BPDA votes to acquire 104-108 Walter Street
At their December 17 meeting, the Boston Planning and Development Agency voted to acquire 104-108 Walter Street in Roslindale, a property that has been a conservation priority for neighbors for decades because it abuts the Roslindale Wetlands Urban Wild and absorbs stormwater runoff from throughout the area. The BPDA action paves the way to take this property off the market for private development and represents a step toward conserving 108 Walter Street as open space—one of Boston’s top five priority land acquisition sites—as well as creating four units of affordable ownership housing at 104 Walter.
Stormwater runoff management has become increasingly important as climate change brings more heavy and intense storms. Climate concerns and development pressures galvanized a group of neighbors and abutters who have worked with city and state officials to advocate for the acquisition of 108 Walter Street, a 37,000 square foot parcel that would be appended to the 9.5-acre Roslindale Wetlands Urban Wild. As part of their efforts, Roslindale Wetlands advocates joined with neighborhood groups from around the city to support the passage of Boston’s local wetlands ordinance in December 2019.
The second part of the community’s vision for the future of these parcels is to create four units of affordable ownership housing at 104 Walter Street. The housing component will advance equity and inclusion in an increasingly expensive neighborhood.
In a parallel project, the city is investing $500,000 in capital improvements elsewhere in the Roslindale Wetlands Urban Wild, such as wetlands crossings, trail upgrades, removing piles of dumped construction debris, and other ecological restoration work. These planned improvements increased the imperative of adding 108 Walter to the conservation area.
In November, the city received a $387,000 grant from the Commonwealth to help pay for the purchase of 104 and 108 Walter, which were offered for sale jointly. The Longfellow Area Neighborhood Association (LANA) received a planning grant and hired architectural firm PlaceTailor Design to work with neighbors during two October workshops. A preferred site plan was developed for affordable home ownership opportunities and open space conservation for climate resiliency. The resulting consensus proposal makes possible the preservation of 108 Walter Street, which is closest to the wetlands boundary and the most ecologically sensitive, and proposes four units of affordable ownership housing at 104 Walter, which has already been developed and now includes a single-family house and a dilapidated barn.

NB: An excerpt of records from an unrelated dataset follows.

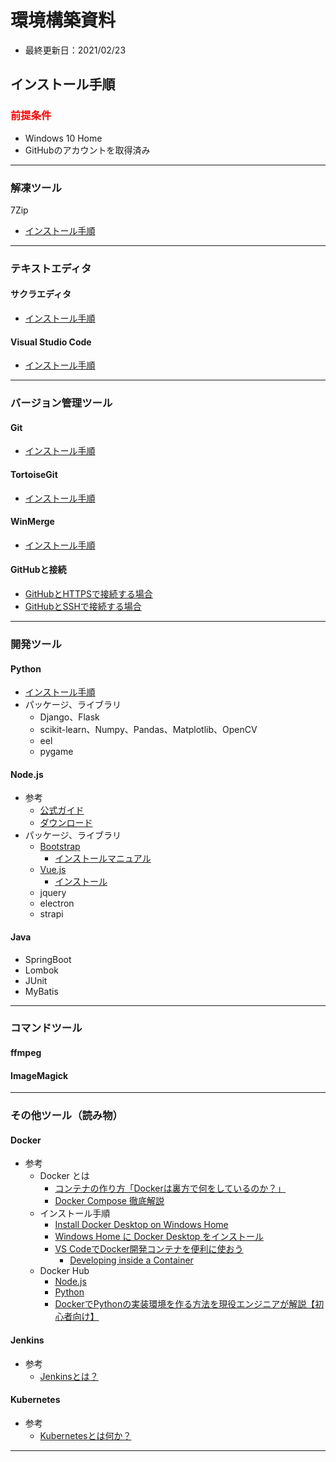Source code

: # 環境構築資料
- 最終更新日：2021/02/23

## インストール手順
### <font color="red">前提条件</font>
- Windows 10 Home
- GitHubのアカウントを取得済み

***

### 解凍ツール
7Zip
- [インストール手順](./unzip/7Zip/)

***

### テキストエディタ
#### サクラエディタ
- [インストール手順](./TextEditer/sakura/)

#### Visual Studio Code
- [インストール手順](./TextEditer/vscode/)

***

### バージョン管理ツール
#### Git
- [インストール手順](./VersionControlTool/Git/)

#### TortoiseGit
- [インストール手順](./VersionControlTool/TortoiseGit/)

#### WinMerge
- [インストール手順](./VersionControlTool/WinMerge/)

#### GitHubと接続
- [GitHubとHTTPSで接続する場合](./VersionControlTool/GitHub_HTTPS/)
- [GitHubとSSHで接続する場合](./VersionControlTool/GitHub_SSH/)

***

### 開発ツール
#### Python
- [インストール手順](./DevelopTool/Python/)
- パッケージ、ライブラリ
  - Django、Flask
  - scikit-learn、Numpy、Pandas、Matplotlib、OpenCV
  - eel
  - pygame

#### Node.js
- 参考
  - [公式ガイド](https://nodejs.org/ja/docs/guides/)
  - [ダウンロード](https://nodejs.org/ja/download/)
- パッケージ、ライブラリ
  - [Bootstrap](https://getbootstrap.jp/)
    - [インストールマニュアル](https://getbootstrap.jp/docs/5.0/getting-started/download/)
  - [Vue.js](https://v3.ja.vuejs.org/)
    - [インストール](https://v3.ja.vuejs.org/guide/installation.html)
  - jquery
  - electron
  - strapi

#### Java
- SpringBoot
- Lombok
- JUnit
- MyBatis

***

### コマンドツール
#### ffmpeg

#### ImageMagick

***

### その他ツール（読み物）
#### Docker
- 参考
  - Docker とは
    - [コンテナの作り方「Dockerは裏方で何をしているのか？」](https://www.slideshare.net/zembutsu/what-isdockerdoing)
    - [Docker Compose 徹底解説](https://www.slideshare.net/zembutsu/docker-compose-guidebook)
  - インストール手順
    - [Install Docker Desktop on Windows Home](https://docs.docker.com/docker-for-windows/install-windows-home/)
    - [Windows Home に Docker Desktop をインストール](https://docs.docker.jp/docker-for-windows/install-windows-home.html)
    - [VS CodeでDocker開発コンテナを便利に使おう](https://qiita.com/Yuki_Oshima/items/d3b52c553387685460b0)
      - [Developing inside a Container](https://code.visualstudio.com/docs/remote/containers)
  - Docker Hub
    - [Node.js](https://hub.docker.com/_/node)
    - [Python](https://hub.docker.com/_/python)
    - [DockerでPythonの実装環境を作る方法を現役エンジニアが解説【初心者向け】](https://techacademy.jp/magazine/47408)

#### Jenkins
- 参考
  - [Jenkinsとは？](https://cloudbees.techmatrix.jp/jenkins/)

#### Kubernetes
- 参考
  - [Kubernetesとは何か？](https://kubernetes.io/ja/docs/concepts/overview/what-is-kubernetes/)

***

Following the BPDA vote, a closing to effect the purchase is expected before the end of the year, after which the agency will transfer most of the 108 Walter Street parcel to the Boston Conservation Commission for permanent protection and stewardship.
The Roslindale Wetlands Task Force and Longfellow Area Neighborhood Association expressed thanks to the elected officials who supported the project, especially Mayor Marty Walsh, City Councilors Ricardo Arroyo, Andrea Campbell, Annissa Essaibi-George, Matt O’Malley, and Michelle Wu; State Representatives Nika Elugardo and Ed Coppinger; and State Senator Mike Rush. CEDAC (Community Economic Development Assistance Corporation) and the Kuehn Charitable Foundation provided assistance with a planning grant to LANA.